Prof. A. Sánchez (UB), Language: English, AFTERNOON: 3.00 to 6.00 pm.


Web scrapping: Getting data from the web with R. 



Alex Sánchez, Degree in Biology (1980)  and PhD in Statistics (1996) from the  Univ. de Barcelona. Master in Bioinformatics from the University of Manchester. Professor in the  Genetics, Microbiology and Statistics Department at Univ. de Barcelona and director of the  Unidad en Estadística y Bioinformática del Instituto de Investigación del Hospital de la Vall d’Hebrón.


Course language




June 25th to 29th, from 15:00 to 18:00



An important aspect when dealing with data is that often they are found in the web in formats that require some preprocessing before being analyzed.
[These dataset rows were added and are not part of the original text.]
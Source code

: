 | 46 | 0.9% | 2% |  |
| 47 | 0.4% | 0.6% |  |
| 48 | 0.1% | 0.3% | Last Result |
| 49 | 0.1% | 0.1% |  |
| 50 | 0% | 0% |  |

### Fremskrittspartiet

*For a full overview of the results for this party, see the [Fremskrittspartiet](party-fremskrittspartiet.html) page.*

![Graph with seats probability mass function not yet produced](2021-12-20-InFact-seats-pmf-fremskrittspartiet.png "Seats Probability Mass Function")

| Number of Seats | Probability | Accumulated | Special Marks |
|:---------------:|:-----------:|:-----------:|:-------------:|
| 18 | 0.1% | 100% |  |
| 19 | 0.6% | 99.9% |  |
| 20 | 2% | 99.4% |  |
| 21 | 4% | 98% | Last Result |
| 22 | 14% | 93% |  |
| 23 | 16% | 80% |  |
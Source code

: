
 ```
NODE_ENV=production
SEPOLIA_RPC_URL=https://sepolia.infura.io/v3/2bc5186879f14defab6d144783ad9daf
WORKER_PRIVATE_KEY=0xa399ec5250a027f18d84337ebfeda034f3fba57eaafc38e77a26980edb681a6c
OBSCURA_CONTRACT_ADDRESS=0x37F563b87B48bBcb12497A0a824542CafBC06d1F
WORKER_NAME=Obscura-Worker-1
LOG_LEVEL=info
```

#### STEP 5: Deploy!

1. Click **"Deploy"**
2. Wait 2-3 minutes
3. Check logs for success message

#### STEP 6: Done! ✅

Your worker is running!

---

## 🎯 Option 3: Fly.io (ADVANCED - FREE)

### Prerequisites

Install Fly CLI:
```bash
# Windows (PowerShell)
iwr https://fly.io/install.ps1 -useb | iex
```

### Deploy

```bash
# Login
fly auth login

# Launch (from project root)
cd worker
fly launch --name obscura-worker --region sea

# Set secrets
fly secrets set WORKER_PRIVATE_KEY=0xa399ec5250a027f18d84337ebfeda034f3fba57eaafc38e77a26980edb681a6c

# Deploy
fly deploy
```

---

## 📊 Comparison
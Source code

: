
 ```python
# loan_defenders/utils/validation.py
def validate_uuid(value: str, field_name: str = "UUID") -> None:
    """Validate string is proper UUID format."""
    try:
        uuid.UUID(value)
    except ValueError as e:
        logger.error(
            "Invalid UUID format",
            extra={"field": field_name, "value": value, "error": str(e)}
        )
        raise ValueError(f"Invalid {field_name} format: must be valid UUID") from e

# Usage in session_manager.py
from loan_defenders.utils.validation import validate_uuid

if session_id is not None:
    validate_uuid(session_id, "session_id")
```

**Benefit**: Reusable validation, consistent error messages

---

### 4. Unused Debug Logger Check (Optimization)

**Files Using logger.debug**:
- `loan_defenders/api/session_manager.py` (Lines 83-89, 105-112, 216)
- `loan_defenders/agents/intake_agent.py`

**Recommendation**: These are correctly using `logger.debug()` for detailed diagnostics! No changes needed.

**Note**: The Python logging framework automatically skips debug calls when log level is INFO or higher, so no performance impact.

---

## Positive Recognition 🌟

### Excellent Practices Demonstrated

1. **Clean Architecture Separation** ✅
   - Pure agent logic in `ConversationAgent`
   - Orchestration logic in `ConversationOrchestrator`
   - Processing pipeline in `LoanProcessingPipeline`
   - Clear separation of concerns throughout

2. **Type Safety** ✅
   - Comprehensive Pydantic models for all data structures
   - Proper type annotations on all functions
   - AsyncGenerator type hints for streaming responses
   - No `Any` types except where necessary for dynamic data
This course will explore techniques to understand these formats so that you can retrieve data from the web and extract the desired information. The first part introduces the most 
common web technologies, their relationship and some tools to manipulate 
and extract the information. Some most common formats for storing web information (HTML, XML, JSON) are presented, as well as tools to extract it, as XPath and CSS selectors. Finally we introduce some R package suitable to process Web information. 


Course goals

Specifically at the end of the course students should:

  • Be familiar with the main technologies to deal with information stored in the web.
  • Be able to recognize the different formats that can be used for storage.
  • Know how to extract information from these formats using specific R packages.


Course contents

  1. Introducing Web technologies. Web scrapping and web scrapping projects.
  2. Data representation in the web HTML, XML, JSON. Other technologies.
  3. Regular expressions for data manipulation.
  4. Parsing HTML and XML. Using CSS selectors and XPath.
  5. Case study: Scraping Twitter for Sentiment Analysis.



It will be based on a practical exercise. Each student will suggest and implement a scrapping task, of a minimal complexity, consistent with the course contents. Some proposals will be available for those who prefer a guided exercise.